The Eldon Public Library is a public library and historic building located in Eldon, Iowa, United States. Established in 1906, the present building, completed in 1913 with a donation from Andrew Carnegie, is listed on the National Register of Historic Places.

==History==
The first library in the town of Eldon was established in a rented room above a local business in 1906. The funds for the project were raised by various women's groups in the city. Two years later it was incorporated according to the laws of the state of Iowa and the town took responsibility for its maintenance. Retta Meyers, president of the library board, contacted Andrew Carnegie in 1911 in hopes that he would make a donation so a permanent building could be built. He donated $7,500 once his specifications were realized. The present site was paid for and the deed delivered on January 1, 1912. The prominent Des Moines architectural firm of Wetherell and Gage designed the Neoclassical style building. Guthrie and Hoist from Albia, Iowa was responsible for construction. The cornerstone was laid on November 23, 1912, and the library was dedicated on May 9, 1913, at Eldon Christian Church. State Senator J.F. Webber from Ottumwa delivered the address. A reception was held in the new library. The building has served the community as a library ever since. It was listed on the National Register of Historic Places in 1996.

==Architecture==
The library building is a single-story structure built on a raised basement. The exterior is composed of red vitrified tile and rock-faced stone on the basement level.

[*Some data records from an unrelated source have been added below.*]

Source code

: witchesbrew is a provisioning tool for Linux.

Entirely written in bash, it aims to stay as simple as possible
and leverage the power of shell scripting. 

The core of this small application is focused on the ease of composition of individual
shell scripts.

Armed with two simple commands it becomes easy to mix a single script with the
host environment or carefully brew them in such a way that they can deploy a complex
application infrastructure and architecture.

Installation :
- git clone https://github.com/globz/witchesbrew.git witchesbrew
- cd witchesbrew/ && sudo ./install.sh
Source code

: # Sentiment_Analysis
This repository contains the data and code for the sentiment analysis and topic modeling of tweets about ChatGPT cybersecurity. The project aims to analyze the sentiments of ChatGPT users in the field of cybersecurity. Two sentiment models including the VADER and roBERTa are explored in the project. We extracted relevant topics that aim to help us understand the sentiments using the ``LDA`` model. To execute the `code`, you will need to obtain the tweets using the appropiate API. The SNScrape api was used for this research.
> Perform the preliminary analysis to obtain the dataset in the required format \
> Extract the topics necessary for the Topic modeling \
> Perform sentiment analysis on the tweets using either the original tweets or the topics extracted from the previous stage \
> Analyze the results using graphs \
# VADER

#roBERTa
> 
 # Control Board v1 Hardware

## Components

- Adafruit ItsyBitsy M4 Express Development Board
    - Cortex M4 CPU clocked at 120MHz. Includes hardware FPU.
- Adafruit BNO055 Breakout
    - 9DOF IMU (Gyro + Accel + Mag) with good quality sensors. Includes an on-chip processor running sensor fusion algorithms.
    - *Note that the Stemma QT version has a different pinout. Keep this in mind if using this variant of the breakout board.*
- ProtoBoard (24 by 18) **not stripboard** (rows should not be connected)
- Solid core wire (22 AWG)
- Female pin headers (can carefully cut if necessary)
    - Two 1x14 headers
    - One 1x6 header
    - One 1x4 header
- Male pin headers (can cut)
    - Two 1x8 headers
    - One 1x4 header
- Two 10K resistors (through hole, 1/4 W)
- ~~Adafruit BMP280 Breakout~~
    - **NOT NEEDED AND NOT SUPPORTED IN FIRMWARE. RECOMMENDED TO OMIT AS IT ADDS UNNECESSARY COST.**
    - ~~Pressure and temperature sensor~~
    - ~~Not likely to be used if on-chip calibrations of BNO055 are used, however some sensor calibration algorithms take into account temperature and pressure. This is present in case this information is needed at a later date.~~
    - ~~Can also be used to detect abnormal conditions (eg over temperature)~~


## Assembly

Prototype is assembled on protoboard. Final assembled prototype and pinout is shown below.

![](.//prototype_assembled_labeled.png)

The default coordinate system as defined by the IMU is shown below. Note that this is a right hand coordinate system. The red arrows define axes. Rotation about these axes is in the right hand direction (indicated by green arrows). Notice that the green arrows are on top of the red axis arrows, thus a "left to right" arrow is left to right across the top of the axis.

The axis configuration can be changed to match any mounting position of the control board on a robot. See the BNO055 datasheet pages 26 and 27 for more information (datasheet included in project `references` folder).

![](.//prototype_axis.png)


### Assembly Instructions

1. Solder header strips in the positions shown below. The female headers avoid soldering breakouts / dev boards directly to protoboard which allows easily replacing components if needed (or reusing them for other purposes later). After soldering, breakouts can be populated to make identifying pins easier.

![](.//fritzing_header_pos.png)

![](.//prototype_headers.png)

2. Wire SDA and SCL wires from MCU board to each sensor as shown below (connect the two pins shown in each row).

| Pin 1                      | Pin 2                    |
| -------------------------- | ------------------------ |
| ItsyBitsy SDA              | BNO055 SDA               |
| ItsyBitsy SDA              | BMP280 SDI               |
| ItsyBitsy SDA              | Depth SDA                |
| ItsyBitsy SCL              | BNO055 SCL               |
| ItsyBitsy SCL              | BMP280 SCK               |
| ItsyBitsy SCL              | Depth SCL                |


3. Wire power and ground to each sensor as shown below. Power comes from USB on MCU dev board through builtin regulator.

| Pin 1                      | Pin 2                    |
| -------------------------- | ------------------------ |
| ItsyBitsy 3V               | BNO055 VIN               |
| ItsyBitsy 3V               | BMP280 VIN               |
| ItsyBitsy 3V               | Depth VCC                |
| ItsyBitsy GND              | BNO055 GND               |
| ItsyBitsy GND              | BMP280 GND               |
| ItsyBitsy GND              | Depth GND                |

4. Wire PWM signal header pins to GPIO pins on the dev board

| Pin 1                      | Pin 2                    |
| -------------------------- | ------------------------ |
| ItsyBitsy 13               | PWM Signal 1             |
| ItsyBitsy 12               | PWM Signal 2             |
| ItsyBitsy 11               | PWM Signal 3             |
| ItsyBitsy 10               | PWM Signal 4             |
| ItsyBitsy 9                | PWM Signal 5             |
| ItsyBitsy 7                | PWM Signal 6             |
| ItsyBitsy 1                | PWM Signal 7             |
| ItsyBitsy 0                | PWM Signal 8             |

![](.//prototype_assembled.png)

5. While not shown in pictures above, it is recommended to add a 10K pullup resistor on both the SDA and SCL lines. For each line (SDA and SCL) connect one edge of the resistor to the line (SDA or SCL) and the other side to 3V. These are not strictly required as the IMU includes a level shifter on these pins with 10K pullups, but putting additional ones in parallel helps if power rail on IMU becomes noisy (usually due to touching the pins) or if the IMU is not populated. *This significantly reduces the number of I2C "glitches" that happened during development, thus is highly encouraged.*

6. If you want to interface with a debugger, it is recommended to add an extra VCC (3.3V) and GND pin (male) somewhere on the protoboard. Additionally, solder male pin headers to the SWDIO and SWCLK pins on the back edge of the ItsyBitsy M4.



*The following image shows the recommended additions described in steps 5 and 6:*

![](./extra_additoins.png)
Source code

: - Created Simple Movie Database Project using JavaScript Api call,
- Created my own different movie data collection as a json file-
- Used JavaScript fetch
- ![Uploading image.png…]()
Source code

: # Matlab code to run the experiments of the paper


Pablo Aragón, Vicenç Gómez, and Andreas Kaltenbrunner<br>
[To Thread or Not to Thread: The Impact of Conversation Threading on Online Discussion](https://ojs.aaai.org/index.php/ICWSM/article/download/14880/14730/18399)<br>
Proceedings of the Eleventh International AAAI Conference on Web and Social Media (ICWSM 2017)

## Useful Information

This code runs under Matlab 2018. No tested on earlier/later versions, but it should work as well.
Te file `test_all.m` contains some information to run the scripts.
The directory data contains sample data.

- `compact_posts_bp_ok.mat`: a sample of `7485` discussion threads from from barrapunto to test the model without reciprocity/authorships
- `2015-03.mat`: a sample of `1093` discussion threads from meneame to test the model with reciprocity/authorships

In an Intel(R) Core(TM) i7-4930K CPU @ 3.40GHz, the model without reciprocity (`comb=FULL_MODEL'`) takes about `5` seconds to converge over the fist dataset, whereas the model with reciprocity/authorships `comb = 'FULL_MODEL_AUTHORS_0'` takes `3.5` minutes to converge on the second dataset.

It is capped with a hipped roof that features finials on the ridge and tile flashing. The gabled front entrance projects from the main facade, and pilasters frame the door. Beyond the vestibule, the interior is a single room divided by shelving units in the small library style proposed by James Bertram. There is also a basement vestibule in the back of the building. The two rooms in the basement have served as meeting rooms for various community organizations.